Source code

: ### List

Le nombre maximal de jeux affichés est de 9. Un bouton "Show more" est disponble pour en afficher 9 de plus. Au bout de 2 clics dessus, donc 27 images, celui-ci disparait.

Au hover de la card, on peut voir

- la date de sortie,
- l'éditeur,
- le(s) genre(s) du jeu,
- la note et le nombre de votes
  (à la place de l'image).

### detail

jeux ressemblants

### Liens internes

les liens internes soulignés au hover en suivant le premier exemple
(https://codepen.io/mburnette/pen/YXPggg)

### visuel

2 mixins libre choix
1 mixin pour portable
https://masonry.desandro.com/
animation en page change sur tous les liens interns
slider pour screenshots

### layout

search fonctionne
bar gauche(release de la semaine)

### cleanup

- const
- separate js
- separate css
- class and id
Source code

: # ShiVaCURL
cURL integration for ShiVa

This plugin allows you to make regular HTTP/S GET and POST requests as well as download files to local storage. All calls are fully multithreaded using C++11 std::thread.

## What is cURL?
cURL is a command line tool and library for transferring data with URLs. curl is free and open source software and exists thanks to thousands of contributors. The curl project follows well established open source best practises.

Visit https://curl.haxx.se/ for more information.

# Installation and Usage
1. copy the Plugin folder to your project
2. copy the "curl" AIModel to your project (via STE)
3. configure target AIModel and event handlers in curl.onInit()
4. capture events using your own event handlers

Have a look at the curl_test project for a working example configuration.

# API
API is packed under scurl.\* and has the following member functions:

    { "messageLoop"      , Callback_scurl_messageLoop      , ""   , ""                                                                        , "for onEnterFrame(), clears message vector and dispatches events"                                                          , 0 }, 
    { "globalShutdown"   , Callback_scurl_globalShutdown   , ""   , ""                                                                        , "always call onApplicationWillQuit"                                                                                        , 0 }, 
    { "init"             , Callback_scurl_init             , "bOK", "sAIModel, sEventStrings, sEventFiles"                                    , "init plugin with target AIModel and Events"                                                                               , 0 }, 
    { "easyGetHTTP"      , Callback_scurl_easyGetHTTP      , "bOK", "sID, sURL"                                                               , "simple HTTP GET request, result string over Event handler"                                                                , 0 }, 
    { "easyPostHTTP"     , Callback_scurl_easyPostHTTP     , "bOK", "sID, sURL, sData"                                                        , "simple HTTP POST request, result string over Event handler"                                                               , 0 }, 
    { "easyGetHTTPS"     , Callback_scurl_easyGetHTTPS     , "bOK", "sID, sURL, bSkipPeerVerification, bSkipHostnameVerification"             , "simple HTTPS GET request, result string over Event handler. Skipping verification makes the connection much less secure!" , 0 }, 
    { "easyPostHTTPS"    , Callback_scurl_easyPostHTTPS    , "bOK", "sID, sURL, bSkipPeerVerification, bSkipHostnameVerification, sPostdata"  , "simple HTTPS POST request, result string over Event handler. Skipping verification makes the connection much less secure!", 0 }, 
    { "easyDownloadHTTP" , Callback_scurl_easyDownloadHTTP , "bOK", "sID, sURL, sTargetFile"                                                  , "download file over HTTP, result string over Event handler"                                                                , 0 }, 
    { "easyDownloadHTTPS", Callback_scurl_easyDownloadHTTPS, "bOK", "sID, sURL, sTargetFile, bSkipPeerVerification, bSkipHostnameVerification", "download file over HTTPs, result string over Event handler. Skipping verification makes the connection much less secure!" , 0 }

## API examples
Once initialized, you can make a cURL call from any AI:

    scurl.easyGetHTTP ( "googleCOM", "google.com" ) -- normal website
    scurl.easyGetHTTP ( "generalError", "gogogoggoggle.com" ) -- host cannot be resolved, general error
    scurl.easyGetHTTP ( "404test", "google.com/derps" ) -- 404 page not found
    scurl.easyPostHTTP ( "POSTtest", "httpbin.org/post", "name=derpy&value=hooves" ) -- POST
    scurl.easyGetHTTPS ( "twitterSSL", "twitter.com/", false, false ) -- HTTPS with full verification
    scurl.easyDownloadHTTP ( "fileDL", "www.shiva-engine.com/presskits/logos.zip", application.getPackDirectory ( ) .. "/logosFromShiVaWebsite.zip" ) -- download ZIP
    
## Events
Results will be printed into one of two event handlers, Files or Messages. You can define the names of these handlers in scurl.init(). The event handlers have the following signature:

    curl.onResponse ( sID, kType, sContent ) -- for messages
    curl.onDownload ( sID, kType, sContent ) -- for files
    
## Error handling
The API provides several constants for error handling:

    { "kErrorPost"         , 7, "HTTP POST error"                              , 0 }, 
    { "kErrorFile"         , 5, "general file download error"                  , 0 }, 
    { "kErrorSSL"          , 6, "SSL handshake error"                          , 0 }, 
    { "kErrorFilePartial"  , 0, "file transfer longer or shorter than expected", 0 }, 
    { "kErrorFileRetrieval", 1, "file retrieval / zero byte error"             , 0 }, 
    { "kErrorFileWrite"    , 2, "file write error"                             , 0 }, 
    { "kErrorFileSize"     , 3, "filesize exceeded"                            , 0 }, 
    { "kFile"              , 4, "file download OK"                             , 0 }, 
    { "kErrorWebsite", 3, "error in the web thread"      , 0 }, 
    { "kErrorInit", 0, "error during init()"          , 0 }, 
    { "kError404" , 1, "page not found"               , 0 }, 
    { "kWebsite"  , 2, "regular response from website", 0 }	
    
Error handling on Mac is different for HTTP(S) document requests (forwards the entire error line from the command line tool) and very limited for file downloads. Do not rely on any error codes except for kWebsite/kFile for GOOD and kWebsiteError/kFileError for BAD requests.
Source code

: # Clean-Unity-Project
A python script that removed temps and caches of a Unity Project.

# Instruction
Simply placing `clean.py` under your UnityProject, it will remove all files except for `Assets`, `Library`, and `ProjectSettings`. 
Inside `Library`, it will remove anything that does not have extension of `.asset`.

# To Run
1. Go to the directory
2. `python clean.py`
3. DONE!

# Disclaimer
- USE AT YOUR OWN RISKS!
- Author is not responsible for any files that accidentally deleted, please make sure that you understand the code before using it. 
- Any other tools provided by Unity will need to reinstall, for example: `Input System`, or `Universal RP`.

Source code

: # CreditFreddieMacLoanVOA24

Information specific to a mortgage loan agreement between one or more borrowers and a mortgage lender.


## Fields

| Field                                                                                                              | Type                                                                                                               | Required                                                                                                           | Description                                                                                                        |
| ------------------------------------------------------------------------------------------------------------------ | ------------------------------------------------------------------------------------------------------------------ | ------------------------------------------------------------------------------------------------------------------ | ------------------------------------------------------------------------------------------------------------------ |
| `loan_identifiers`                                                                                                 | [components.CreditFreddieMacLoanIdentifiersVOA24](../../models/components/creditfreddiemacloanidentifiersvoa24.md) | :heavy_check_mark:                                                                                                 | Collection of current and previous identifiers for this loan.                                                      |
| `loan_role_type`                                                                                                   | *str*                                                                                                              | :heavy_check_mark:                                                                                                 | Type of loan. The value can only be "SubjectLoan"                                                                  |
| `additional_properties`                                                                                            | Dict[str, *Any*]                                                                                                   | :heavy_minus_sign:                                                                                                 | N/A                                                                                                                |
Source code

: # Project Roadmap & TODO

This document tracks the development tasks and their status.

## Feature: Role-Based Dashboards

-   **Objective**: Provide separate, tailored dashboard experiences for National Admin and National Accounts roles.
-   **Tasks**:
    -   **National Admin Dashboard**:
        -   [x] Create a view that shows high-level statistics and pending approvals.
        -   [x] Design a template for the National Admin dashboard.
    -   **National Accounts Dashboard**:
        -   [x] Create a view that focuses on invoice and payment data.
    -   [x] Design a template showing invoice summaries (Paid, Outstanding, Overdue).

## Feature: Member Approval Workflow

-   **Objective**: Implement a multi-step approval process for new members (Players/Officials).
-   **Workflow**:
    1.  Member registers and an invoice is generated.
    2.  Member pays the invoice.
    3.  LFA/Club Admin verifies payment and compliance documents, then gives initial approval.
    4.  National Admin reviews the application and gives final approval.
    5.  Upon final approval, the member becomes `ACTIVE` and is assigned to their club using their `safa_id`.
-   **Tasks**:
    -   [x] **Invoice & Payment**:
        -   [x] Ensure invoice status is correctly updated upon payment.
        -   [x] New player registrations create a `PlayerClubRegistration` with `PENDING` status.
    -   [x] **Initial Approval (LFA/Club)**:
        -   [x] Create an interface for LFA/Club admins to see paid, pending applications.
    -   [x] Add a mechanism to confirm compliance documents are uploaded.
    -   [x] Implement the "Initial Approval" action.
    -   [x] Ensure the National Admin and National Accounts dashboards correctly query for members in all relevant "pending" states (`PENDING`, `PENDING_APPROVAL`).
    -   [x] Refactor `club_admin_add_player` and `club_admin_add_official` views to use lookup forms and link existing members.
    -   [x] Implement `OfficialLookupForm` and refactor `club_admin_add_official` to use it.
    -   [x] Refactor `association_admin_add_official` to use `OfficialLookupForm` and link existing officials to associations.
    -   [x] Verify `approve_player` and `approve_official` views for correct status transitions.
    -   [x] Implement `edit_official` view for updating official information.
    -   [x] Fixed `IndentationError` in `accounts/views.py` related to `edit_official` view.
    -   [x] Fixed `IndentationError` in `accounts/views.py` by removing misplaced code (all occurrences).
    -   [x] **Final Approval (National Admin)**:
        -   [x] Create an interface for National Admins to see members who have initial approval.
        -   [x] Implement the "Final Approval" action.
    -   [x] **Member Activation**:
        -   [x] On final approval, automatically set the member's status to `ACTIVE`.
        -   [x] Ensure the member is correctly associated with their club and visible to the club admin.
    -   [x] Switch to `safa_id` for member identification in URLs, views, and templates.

◇ ◇ ◇

EXERCISE: Write the "[x] On final" line and all later lines exactly. Stop at the end of the data.

ANSWER BOX:
        -   [x] On final approval, automatically set the member's status to `ACTIVE`.
        -   [x] Ensure the member is correctly associated with their club and visible to the club admin.
    -   [x] Switch to `safa_id` for member identification in URLs, views, and templates.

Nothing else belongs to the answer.